Transcription at a Drosophila H19 ICR transgene

To characterize the molecular function of the ncRNAs in the H19 ICR, we used a transgenic fly line carrying an H19 ICR transgene (Lyko et al, 1997). In this fly strain, expression of the eye colour reporter gene mini-white is controlled by the 3.8 kb H19 upstream regulatory element, including the H19 ICR. Flies carrying the H19 ICR transgene show a yellow eye colour, which indicates a partial silencing of mini-white. Using Drosophila genetics, we have previously identified a silencer element within the H19 ICR (Lyko et al, 1997). The H19 silencer represses transcription of reporter genes in Drosophila (Lyko et al, 1997). Deletion of the silencer from the endogenous mouse locus results in loss of silencing of the paternal H19 allele (Drewell et al, 2000). This indicates that the Drosophila transgene can uncover evolutionarily conserved regulatory elements of the mice H19 ICR. Here, we first investigated whether the Drosophila transgene recapitulates the transcriptional activity of the ICR at the endogenous locus. Indeed, we found that the H19 ICR is bidirectionally transcribed in H19 ICR transgenic Drosophila (supplementary Fig 2 online), mirroring the transcriptional activity at the endogenous mouse locus. The finding that both the silencing activity and the transcriptional status of the H19 upstream region are conserved between mice and transgenic Drosophila strongly indicates a common underlying epigenetic mechanism and enables us to use the Drosophila ICR transgene as a model system to study the molecular function of the non-coding H19 ICR transcripts.

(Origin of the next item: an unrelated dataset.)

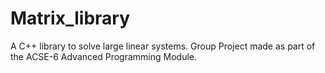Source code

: # Matrix_library
A C++ library to solve large linear systems. Group Project made as part of the ACSE-6 Advanced Programming Module.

Silencing at the H19 ICR transgene is RNAi-independent

RNAi pathways are known to mediate transcriptional gene silencing in the nucleus (Matzke & Birchler, 2005). However, despite the presence of sense and antisense RNAs, we were unable to detect small interfering RNAs (siRNA) from the H19 ICR, nor did mutations in RNAi pathway genes relieve H19 ICR-conferred reporter gene repression. This argues against an RNAi mechanism mediating transcriptional repression at the transgenic Drosophila H19 ICR locus (supplementary Fig 3 online).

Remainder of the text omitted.